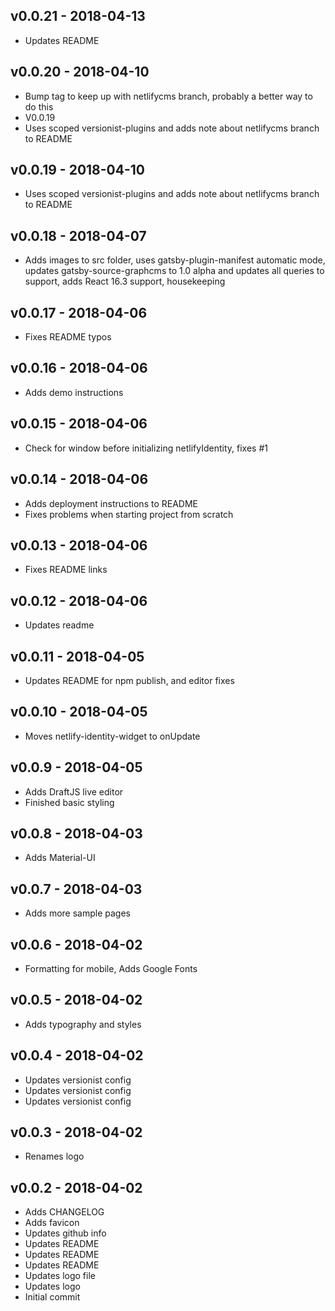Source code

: ## v0.0.21 - 2018-04-13

- Updates README

## v0.0.20 - 2018-04-10

- Bump tag to keep up with netlifycms branch, probably a better way to do this
- V0.0.19
- Uses scoped versionist-plugins and adds note about netlifycms branch to README

## v0.0.19 - 2018-04-10

- Uses scoped versionist-plugins and adds note about netlifycms branch to README

## v0.0.18 - 2018-04-07

- Adds images to src folder, uses gatsby-plugin-manifest automatic mode, updates gatsby-source-graphcms to 1.0 alpha and updates all queries to support, adds React 16.3 support, housekeeping

## v0.0.17 - 2018-04-06

- Fixes README typos

## v0.0.16 - 2018-04-06

- Adds demo instructions

## v0.0.15 - 2018-04-06

- Check for window before initializing netlifyIdentity, fixes #1

## v0.0.14 - 2018-04-06

- Adds deployment instructions to README
- Fixes problems when starting project from scratch

## v0.0.13 - 2018-04-06

- Fixes README links

## v0.0.12 - 2018-04-06

- Updates readme

## v0.0.11 - 2018-04-05

- Updates README for npm publish, and editor fixes

## v0.0.10 - 2018-04-05

- Moves netlify-identity-widget to onUpdate

## v0.0.9 - 2018-04-05

- Adds DraftJS live editor
- Finished basic styling

## v0.0.8 - 2018-04-03

- Adds Material-UI

## v0.0.7 - 2018-04-03

- Adds more sample pages

## v0.0.6 - 2018-04-02

- Formatting for mobile, Adds Google Fonts

## v0.0.5 - 2018-04-02

- Adds typography and styles

## v0.0.4 - 2018-04-02

- Updates versionist config
- Updates versionist config
- Updates versionist config

## v0.0.3 - 2018-04-02

* Renames logo

## v0.0.2 - 2018-04-02

* Adds CHANGELOG
* Adds favicon
* Updates github info
* Updates README
* Updates README
* Updates README
* Updates logo file
* Updates logo
* Initial commit
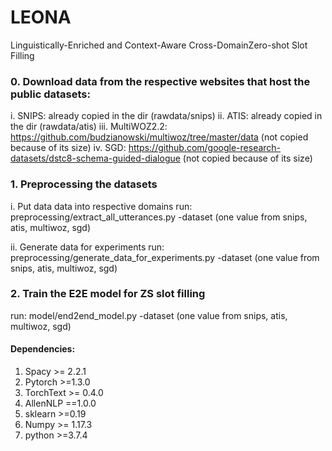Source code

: # LEONA
Linguistically-Enriched and Context-Aware Cross-DomainZero-shot Slot Filling

### 0. Download data from the respective websites that host the public datasets: 
i. SNIPS: already copied in the dir (rawdata/snips)
ii. ATIS: already copied in the dir (rawdata/atis)
iii. MultiWOZ2.2: https://github.com/budzianowski/multiwoz/tree/master/data (not copied because of its size)
iv. SGD: https://github.com/google-research-datasets/dstc8-schema-guided-dialogue (not copied because of its size)


### 1. Preprocessing the datasets

i. Put data data into respective domains
run: preprocessing/extract_all_utterances.py -dataset (one value from  snips, atis, multiwoz, sgd)

ii. Generate data for experiments
run: preprocessing/generate_data_for_experiments.py -dataset (one value from  snips, atis, multiwoz, sgd)


### 2. Train the E2E model for ZS slot filling
run: model/end2end_model.py -dataset (one value from  snips, atis, multiwoz, sgd)


#### Dependencies:
1. Spacy >= 2.2.1
2. Pytorch >=1.3.0
3. TorchText >= 0.4.0
4. AllenNLP ==1.0.0
5. sklearn >=0.19
6. Numpy >= 1.17.3
7. python >=3.7.4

· · · · · · ·

## TASK:
Look above for the line with "## v0.0.16 - 2018-04-06" and the line with "## v0.0.8 - 2018-04-03". Write out those two lines and all the lines between them, exactly, and no others.

## RESULT FOR THIS TASK:
## v0.0.16 - 2018-04-06

- Adds demo instructions

## v0.0.15 - 2018-04-06

- Check for window before initializing netlifyIdentity, fixes #1

## v0.0.14 - 2018-04-06

- Adds deployment instructions to README
- Fixes problems when starting project from scratch

## v0.0.13 - 2018-04-06

- Fixes README links

## v0.0.12 - 2018-04-06

- Updates readme

## v0.0.11 - 2018-04-05

- Updates README for npm publish, and editor fixes

## v0.0.10 - 2018-04-05

- Moves netlify-identity-widget to onUpdate

## v0.0.9 - 2018-04-05

- Adds DraftJS live editor
- Finished basic styling

## v0.0.8 - 2018-04-03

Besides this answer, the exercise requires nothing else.